Em entrevista, ela alertou que os problemas ocorrem porque o Brasil não tem fontes confiáveis de energia. “Como você tem uma matriz energética como a nossa, que é eminentemente hidráulica, você depende de chuva. Se não chover, não vai ter energia, porque nós não temos muitos reservatórios”. Nos últimos 20 anos, as usinas hidrelétricas construídas no País foram a fio d’água (usina hidrelétrica a fio d’água é aquela que não dispõe de reservatório de água, ou que tem pequenos reservatórios). “Não choveu, não pode gerar. Vai ter que substituir por outra fonte”.

Nos últimos seis anos estão sendo usadas fontes térmicas para suprir a falta de água nos reservatórios das hidrelétricas, que, segundo Ruth Soares, não são planejadas para uso direto. “Elas são para dar estabilidade na matriz energética.

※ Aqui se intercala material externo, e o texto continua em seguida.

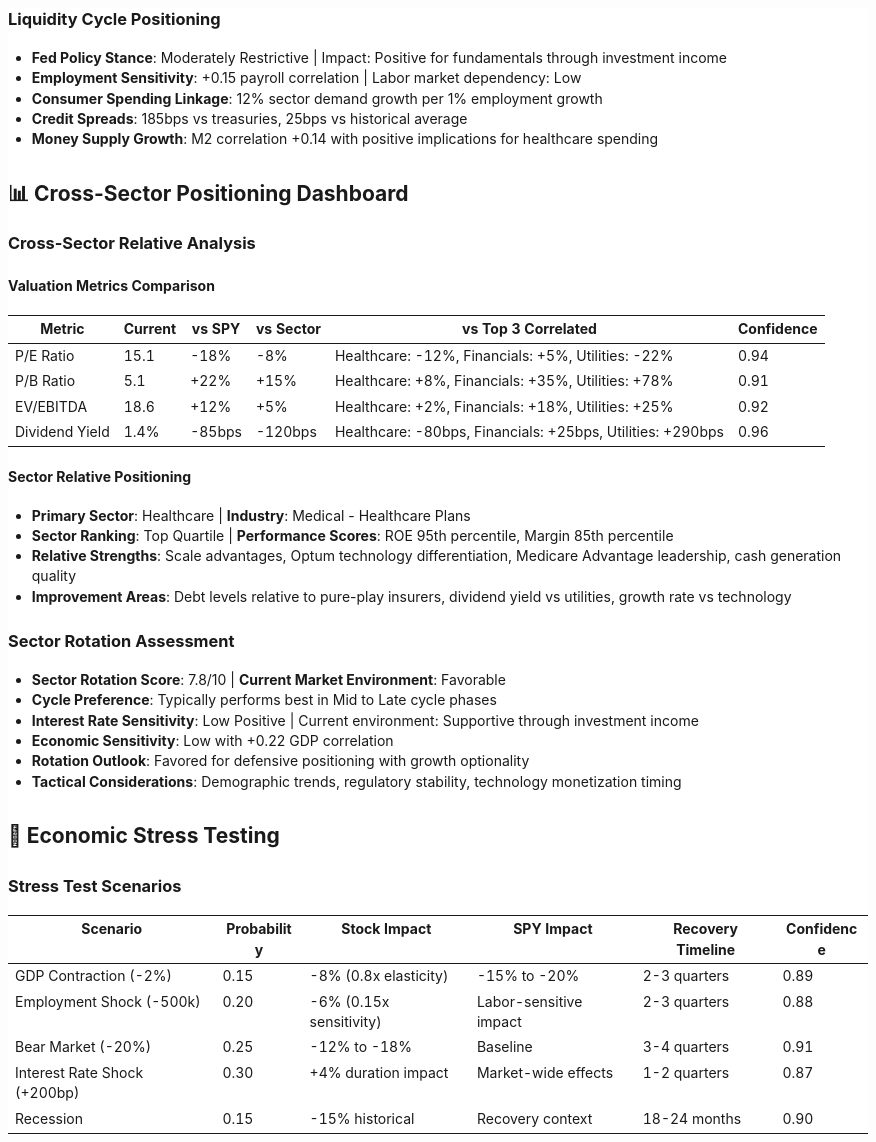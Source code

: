 ### Liquidity Cycle Positioning
- **Fed Policy Stance**: Moderately Restrictive | Impact: Positive for fundamentals through investment income
- **Employment Sensitivity**: +0.15 payroll correlation | Labor market dependency: Low
- **Consumer Spending Linkage**: 12% sector demand growth per 1% employment growth
- **Credit Spreads**: 185bps vs treasuries, 25bps vs historical average
- **Money Supply Growth**: M2 correlation +0.14 with positive implications for healthcare spending

## 📊 Cross-Sector Positioning Dashboard

### Cross-Sector Relative Analysis

#### Valuation Metrics Comparison
| Metric | Current | vs SPY | vs Sector | vs Top 3 Correlated | Confidence |
|--------|---------|--------|-----------|---------------------|------------|
| P/E Ratio | 15.1 | -18% | -8% | Healthcare: -12%, Financials: +5%, Utilities: -22% | 0.94 |
| P/B Ratio | 5.1 | +22% | +15% | Healthcare: +8%, Financials: +35%, Utilities: +78% | 0.91 |
| EV/EBITDA | 18.6 | +12% | +5% | Healthcare: +2%, Financials: +18%, Utilities: +25% | 0.92 |
| Dividend Yield | 1.4% | -85bps | -120bps | Healthcare: -80bps, Financials: +25bps, Utilities: +290bps | 0.96 |

#### Sector Relative Positioning
- **Primary Sector**: Healthcare | **Industry**: Medical - Healthcare Plans
- **Sector Ranking**: Top Quartile | **Performance Scores**: ROE 95th percentile, Margin 85th percentile
- **Relative Strengths**: Scale advantages, Optum technology differentiation, Medicare Advantage leadership, cash generation quality
- **Improvement Areas**: Debt levels relative to pure-play insurers, dividend yield vs utilities, growth rate vs technology

### Sector Rotation Assessment
- **Sector Rotation Score**: 7.8/10 | **Current Market Environment**: Favorable
- **Cycle Preference**: Typically performs best in Mid to Late cycle phases
- **Interest Rate Sensitivity**: Low Positive | Current environment: Supportive through investment income
- **Economic Sensitivity**: Low with +0.22 GDP correlation
- **Rotation Outlook**: Favored for defensive positioning with growth optionality
- **Tactical Considerations**: Demographic trends, regulatory stability, technology monetization timing

## 🧪 Economic Stress Testing

### Stress Test Scenarios
| Scenario | Probability | Stock Impact | SPY Impact | Recovery Timeline | Confidence |
|----------|-------------|--------------|------------|-------------------|------------|
| GDP Contraction (-2%) | 0.15 | -8% (0.8x elasticity) | -15% to -20% | 2-3 quarters | 0.89 |
| Employment Shock (-500k) | 0.20 | -6% (0.15x sensitivity) | Labor-sensitive impact | 2-3 quarters | 0.88 |
| Bear Market (-20%) | 0.25 | -12% to -18% | Baseline | 3-4 quarters | 0.91 |
| Interest Rate Shock (+200bp) | 0.30 | +4% duration impact | Market-wide effects | 1-2 quarters | 0.87 |
| Recession | 0.15 | -15% historical | Recovery context | 18-24 months | 0.90 |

Estamos usando 100% da nossa capacidade térmica instalada”. Além disso, as usinas termelétricas são mais caras que a nuclear. “O Brasil não tem um plano B”, explicou.

Por isso, a coordenadora vê a energia nuclear como uma espécie de salvaguarda, porque é feita para operar na base. “A usina nuclear está ligada o tempo todo. Uma usina térmica, em situação de emergência, tem o preço de geração elevado no mercado, porque as usinas não foram projetadas para ficar gerando energia de forma constante. Já a nuclear tem preço fixo já definido pela Agência Nacional de Energia Elétrica”, esclareceu.

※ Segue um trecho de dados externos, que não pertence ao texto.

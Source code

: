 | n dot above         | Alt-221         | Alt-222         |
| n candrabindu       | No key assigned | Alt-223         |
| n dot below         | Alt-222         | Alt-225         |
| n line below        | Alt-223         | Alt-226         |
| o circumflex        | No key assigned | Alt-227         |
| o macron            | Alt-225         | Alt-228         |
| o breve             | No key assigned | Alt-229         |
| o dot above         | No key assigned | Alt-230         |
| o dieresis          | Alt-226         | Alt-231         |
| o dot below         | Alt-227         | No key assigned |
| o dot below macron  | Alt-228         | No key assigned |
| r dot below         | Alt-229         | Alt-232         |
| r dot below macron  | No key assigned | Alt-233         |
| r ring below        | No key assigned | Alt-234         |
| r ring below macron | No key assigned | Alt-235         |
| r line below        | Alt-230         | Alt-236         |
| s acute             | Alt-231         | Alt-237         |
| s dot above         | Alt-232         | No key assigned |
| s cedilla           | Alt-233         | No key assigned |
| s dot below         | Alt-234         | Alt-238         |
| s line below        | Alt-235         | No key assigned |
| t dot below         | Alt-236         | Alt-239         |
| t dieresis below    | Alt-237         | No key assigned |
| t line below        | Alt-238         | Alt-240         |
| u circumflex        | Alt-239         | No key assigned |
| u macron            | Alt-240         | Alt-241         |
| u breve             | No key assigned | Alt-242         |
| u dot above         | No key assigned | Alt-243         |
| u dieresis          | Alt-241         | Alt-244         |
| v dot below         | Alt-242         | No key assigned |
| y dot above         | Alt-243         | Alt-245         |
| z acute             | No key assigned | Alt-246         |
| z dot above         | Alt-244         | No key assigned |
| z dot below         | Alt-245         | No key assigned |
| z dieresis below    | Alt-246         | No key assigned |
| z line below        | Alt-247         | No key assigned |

Ruth reiterou a necessidade de diversificação da matriz energética. “Não dá para deixar para amanhã”, orientou. “Temos que incluir a energia nuclear porque é uma energia de base”. Para ela, o maior problema das fontes renováveis é a intermitência. É o caso da biomassa da cana de açúcar, que só funciona três ou quatro meses por ano. “O Brasil não pode abrir mão da fonte nuclear. Temos que ter todas as fontes, porque são complementares e muito bem-vindas”, concluiu.

Além da usina nuclear Angra 3, que está em construção no município de Angra dos Reis, na Costa Verde do Rio de Janeiro, o Plano Nacional de Energia 2030 prevê a construção de até 8 mil megawatts (MW) de energia nuclear no País. A presidenta da Aben observou, porém, que há necessidade de se começar a construção das novas usinas agora, porque levam em torno de dez anos para ficarem prontas.

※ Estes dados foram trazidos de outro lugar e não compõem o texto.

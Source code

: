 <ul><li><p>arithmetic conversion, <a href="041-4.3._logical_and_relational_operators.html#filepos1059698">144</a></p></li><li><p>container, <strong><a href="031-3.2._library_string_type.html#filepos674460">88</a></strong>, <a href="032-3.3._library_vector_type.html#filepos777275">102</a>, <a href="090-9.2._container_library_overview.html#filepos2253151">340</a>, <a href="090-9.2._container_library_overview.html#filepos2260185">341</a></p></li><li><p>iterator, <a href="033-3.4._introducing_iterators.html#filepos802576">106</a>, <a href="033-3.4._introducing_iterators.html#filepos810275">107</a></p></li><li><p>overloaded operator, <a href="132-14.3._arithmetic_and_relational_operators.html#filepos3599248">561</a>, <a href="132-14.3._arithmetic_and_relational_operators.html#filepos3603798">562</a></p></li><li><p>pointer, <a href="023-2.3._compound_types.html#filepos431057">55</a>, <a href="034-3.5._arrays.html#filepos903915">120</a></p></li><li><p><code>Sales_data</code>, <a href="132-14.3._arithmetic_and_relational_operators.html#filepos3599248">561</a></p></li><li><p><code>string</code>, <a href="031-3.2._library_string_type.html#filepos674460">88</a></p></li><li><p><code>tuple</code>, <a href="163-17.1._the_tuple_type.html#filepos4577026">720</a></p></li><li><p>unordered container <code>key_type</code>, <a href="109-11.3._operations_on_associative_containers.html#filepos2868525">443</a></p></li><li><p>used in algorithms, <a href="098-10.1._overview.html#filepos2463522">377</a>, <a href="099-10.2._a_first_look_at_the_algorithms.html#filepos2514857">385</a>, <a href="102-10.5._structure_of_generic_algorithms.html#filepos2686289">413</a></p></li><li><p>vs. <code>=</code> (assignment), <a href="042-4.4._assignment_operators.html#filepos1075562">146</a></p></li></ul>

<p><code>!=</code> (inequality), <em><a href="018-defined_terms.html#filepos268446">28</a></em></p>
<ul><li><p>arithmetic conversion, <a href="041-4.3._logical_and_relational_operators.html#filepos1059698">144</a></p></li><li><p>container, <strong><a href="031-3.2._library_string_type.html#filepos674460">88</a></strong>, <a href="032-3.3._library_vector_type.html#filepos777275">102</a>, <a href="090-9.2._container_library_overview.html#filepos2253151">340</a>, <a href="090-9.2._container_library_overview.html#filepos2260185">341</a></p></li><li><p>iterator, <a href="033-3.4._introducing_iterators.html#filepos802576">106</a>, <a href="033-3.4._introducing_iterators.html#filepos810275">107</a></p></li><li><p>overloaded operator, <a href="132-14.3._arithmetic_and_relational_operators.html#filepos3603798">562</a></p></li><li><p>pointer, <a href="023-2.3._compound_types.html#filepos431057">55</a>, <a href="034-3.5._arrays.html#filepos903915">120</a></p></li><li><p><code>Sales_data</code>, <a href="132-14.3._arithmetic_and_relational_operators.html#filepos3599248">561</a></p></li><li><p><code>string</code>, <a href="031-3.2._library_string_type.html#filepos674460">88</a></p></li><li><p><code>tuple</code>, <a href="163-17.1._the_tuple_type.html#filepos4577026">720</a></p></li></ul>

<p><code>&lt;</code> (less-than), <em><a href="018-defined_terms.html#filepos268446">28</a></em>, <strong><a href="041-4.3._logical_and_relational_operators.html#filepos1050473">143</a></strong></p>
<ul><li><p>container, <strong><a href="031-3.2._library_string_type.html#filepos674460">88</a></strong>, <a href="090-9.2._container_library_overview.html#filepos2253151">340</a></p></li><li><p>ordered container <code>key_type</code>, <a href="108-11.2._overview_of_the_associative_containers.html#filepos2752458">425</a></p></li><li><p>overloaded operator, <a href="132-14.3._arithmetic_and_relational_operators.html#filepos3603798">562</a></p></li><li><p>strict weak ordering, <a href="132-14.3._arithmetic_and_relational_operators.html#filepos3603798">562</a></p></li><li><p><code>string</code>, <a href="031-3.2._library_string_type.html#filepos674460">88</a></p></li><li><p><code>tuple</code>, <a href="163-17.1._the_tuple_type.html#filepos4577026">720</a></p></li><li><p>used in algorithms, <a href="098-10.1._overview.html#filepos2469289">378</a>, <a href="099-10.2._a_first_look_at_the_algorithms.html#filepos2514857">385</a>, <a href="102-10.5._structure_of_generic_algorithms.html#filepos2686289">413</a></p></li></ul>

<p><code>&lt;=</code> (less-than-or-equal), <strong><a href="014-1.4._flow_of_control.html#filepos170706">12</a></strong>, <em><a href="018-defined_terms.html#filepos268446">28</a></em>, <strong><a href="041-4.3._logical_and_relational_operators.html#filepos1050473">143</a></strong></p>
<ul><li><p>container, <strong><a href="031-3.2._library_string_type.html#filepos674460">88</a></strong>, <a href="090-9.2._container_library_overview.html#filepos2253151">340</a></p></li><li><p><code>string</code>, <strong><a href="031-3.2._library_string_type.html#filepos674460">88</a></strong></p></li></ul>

Após o acidente nuclear em Fukushima, no Japão, em março de 2011, ocasionado por um terremoto seguido de tsunami (ondas gigantes), o mundo decidiu dar uma parada nos seus programas nucleares para analisar o que estava ocorrendo e reforçar os mecanismos de segurança das usinas. Todos os países reavaliaram seus programas, inclusive o Brasil. “É uma característica da indústria nuclear. Toda vez que ela tem um problema, ele não é só de um país, é de todos”.

Segundo Ruth, três anos após o desastre de Fukushima, os planos nucleares foram retomados no mundo. A China, por exemplo, tem em construção 28 usinas ao mesmo tempo. Os Estados Unidos também retomaram o programa nuclear e estão construindo cinco grandes usinas. Ao todo, há em construção no mundo 70 usinas. Em operação, estão 437 em mais de 30 países. Ruth Soares acrescentou que uma usina nuclear se paga em dez ou 12 anos e tem custo de combustível muito baixo, de US$ 28 por megawatt (MW), no Brasil, contra US$ 500 por MW do gás natural. “A diferença de preço é espantosa”, disse.

Fontes Energéticas

No que concerne à energia elétrica, o Brasil apresenta, nesta metade da década 2010/2020, uma matriz de oferta com alta presença de fontes renováveis, acima de 85%, o que é bem maior que a média mundial, de apenas 19%. A maior parcela da energia elétrica gerada no Brasil vem de empreendimentos hidrelétricos, que respondem por cerca de 70% da capacidade instalada do País, com mais de mil usinas em operação.

A segunda maior modalidade de geração elétrica do País é a térmica, responsável por cerca de 30% da capacidade instalada, sendo 10% a gás natural, 8% à biomassa, 6% a óleo, 2% a carvão mineral, 2% nucleares e 1% a gás industrial residual. Outras modalidades de geração, com participação ainda reduzida, são a eólica e a solar.

Energia

É chamada de energia nuclear, ou termonuclear, a energia baseada na divisão de átomos de um determinado elemento químico. Os primeiros resultados da divisão do átomo de metais pesados, como o urânio e o plutônio, foram obtidos em 1938. Inicialmente, a tecnologia foi utilizada para objetivos militares e posteriormente, com o avanço dos estudos, foram desenvolvidas com o intuito de produzir energia elétrica. No entanto, armas nucleares continuam sendo produzidas através do enriquecimento de urânio, e esse é um dos principais motivos para a tecnologia ser tão fiscalizada pela política internacional.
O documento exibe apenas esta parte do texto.